━━━ EXTRACTED RECORDS
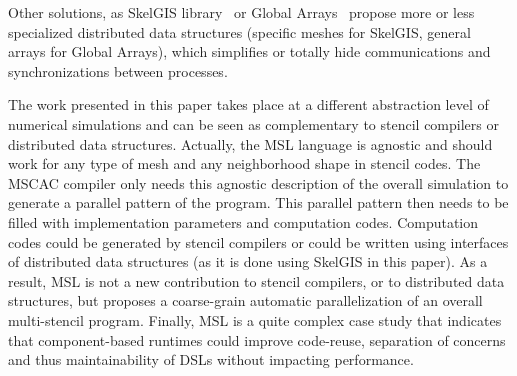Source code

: Other solutions, as SkelGIS library~\cite{CPE:CPE3494} or Global Arrays~\cite{Nieplocha:2006:AAP:1125980.1125985} propose more or less specialized distributed data structures (specific meshes for SkelGIS, general arrays for Global Arrays), which simplifies or totally hide communications and synchronizations between processes.

The work presented in this paper takes place at a different abstraction level of numerical simulations and can be seen as complementary to stencil compilers or distributed data structures. Actually, the MSL language is agnostic and should work for any type of mesh and any neighborhood shape in stencil codes. The MSCAC compiler only needs this agnostic description of the overall simulation to generate a parallel pattern of the program. This parallel pattern then needs to be filled with implementation parameters and computation codes.
Computation codes could be generated by stencil compilers or could be written using interfaces of distributed data structures (as it is done using SkelGIS in this paper). As a result, MSL is not a new contribution to stencil compilers, or to distributed data structures, but proposes a coarse-grain automatic parallelization of an overall multi-stencil program.
Finally, MSL is a quite complex case study that indicates that component-based runtimes could improve code-reuse, separation of concerns and thus maintainability of DSLs without impacting performance.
━━━━━━
Filter the data above by the word "could" and copy every line that matches.

Computation codes could be generated by stencil compilers or could be written using interfaces of distributed data structures (as it is done using SkelGIS in this paper). As a result, MSL is not a new contribution to stencil compilers, or to distributed data structures, but proposes a coarse-grain automatic parallelization of an overall multi-stencil program.
Finally, MSL is a quite complex case study that indicates that component-based runtimes could improve code-reuse, separation of concerns and thus maintainability of DSLs without impacting performance.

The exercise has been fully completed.